= INSTRUCTIONS TO FOLLOW =
Find every line below that contains the word "logo" and copy it out.

= MATERIAL FOR THE TASK =
Start of Block
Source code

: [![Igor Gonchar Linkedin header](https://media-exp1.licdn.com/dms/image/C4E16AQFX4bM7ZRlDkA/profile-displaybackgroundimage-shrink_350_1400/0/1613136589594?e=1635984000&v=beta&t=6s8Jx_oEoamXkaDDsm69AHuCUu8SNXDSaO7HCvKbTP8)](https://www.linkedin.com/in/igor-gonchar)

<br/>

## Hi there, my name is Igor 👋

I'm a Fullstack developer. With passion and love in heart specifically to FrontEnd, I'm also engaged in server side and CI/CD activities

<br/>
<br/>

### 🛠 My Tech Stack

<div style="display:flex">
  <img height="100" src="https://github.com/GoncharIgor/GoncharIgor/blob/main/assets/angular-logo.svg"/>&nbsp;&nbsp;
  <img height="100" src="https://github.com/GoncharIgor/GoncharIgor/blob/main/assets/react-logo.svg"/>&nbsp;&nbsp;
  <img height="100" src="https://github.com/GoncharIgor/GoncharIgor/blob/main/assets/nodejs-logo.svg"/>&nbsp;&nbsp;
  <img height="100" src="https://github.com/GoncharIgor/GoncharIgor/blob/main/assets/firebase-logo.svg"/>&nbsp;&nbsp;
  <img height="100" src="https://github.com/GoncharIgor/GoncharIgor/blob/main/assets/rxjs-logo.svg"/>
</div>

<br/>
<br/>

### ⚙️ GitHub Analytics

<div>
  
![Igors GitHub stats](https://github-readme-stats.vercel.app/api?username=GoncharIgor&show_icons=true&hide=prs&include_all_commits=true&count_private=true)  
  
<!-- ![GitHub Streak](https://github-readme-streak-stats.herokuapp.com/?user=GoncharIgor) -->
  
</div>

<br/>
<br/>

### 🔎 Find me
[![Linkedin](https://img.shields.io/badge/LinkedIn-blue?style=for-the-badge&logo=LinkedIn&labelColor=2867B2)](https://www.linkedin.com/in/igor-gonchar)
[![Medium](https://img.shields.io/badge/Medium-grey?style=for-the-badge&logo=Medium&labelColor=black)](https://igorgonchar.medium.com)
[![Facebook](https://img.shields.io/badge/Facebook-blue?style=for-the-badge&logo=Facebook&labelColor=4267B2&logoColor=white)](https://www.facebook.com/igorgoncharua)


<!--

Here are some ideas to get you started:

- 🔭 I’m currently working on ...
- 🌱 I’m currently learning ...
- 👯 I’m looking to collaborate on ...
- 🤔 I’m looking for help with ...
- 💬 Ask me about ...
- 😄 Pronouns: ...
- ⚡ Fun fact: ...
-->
End of Block
Start of Block
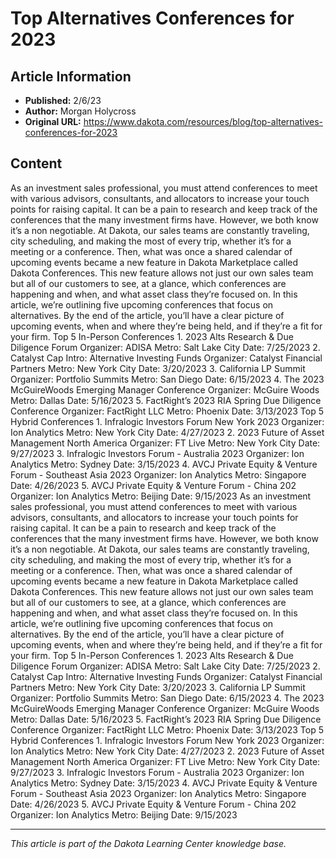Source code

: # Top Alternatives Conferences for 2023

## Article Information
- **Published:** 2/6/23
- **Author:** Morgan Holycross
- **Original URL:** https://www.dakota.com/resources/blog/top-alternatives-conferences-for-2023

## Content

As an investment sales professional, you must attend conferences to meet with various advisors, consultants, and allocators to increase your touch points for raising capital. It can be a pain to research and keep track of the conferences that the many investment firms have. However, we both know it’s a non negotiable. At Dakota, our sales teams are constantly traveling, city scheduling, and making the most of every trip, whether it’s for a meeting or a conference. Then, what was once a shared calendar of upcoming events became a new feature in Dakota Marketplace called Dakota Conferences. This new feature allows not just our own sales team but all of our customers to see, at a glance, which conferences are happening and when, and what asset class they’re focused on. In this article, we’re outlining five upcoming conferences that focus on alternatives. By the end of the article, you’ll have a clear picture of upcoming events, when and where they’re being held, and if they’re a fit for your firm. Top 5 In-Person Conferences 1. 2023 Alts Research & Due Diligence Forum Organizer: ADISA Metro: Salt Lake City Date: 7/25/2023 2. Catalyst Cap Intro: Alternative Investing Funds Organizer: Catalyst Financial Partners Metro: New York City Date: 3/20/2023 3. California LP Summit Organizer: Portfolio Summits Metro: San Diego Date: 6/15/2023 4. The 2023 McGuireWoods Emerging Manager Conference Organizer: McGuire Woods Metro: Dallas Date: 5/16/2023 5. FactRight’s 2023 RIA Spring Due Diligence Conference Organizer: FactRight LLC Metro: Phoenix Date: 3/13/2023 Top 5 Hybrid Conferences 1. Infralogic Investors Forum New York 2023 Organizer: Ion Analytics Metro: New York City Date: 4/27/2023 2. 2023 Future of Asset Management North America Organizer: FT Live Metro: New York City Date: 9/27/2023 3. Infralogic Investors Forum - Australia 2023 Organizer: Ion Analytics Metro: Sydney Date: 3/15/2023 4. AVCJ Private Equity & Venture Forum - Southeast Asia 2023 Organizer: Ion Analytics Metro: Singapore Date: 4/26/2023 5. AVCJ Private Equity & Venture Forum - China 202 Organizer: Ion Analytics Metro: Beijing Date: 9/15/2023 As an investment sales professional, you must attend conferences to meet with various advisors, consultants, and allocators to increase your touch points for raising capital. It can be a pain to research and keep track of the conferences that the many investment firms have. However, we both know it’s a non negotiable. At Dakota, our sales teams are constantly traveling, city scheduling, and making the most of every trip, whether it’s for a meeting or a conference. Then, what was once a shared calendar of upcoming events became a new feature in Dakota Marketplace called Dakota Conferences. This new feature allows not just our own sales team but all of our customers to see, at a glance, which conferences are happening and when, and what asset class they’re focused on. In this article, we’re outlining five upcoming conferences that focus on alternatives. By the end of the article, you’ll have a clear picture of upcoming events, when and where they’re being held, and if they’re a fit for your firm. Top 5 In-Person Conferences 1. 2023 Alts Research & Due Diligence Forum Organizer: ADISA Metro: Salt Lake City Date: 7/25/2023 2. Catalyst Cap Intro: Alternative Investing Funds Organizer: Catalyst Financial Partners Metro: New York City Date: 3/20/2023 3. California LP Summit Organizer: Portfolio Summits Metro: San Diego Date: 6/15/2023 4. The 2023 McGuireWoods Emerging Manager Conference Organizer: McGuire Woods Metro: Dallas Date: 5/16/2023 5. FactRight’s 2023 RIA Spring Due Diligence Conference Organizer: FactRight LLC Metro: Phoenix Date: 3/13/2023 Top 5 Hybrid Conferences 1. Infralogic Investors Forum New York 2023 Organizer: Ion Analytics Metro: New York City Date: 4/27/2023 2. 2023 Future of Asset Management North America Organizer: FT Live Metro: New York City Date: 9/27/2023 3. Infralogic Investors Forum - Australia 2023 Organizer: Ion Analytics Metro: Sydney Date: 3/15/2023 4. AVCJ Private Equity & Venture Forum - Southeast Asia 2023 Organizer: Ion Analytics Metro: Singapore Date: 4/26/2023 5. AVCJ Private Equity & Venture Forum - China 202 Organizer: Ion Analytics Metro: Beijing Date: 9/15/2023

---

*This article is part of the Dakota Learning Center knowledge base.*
End of Block
= RESPONSE FOR THIS EXERCISE =
  <img height="100" src="https://github.com/GoncharIgor/GoncharIgor/blob/main/assets/angular-logo.svg"/>&nbsp;&nbsp;
  <img height="100" src="https://github.com/GoncharIgor/GoncharIgor/blob/main/assets/react-logo.svg"/>&nbsp;&nbsp;
  <img height="100" src="https://github.com/GoncharIgor/GoncharIgor/blob/main/assets/nodejs-logo.svg"/>&nbsp;&nbsp;
  <img height="100" src="https://github.com/GoncharIgor/GoncharIgor/blob/main/assets/firebase-logo.svg"/>&nbsp;&nbsp;
  <img height="100" src="https://github.com/GoncharIgor/GoncharIgor/blob/main/assets/rxjs-logo.svg"/>
[![Linkedin](https://img.shields.io/badge/LinkedIn-blue?style=for-the-badge&logo=LinkedIn&labelColor=2867B2)](https://www.linkedin.com/in/igor-gonchar)
[![Medium](https://img.shields.io/badge/Medium-grey?style=for-the-badge&logo=Medium&labelColor=black)](https://igorgonchar.medium.com)
[![Facebook](https://img.shields.io/badge/Facebook-blue?style=for-the-badge&logo=Facebook&labelColor=4267B2&logoColor=white)](https://www.facebook.com/igorgoncharua)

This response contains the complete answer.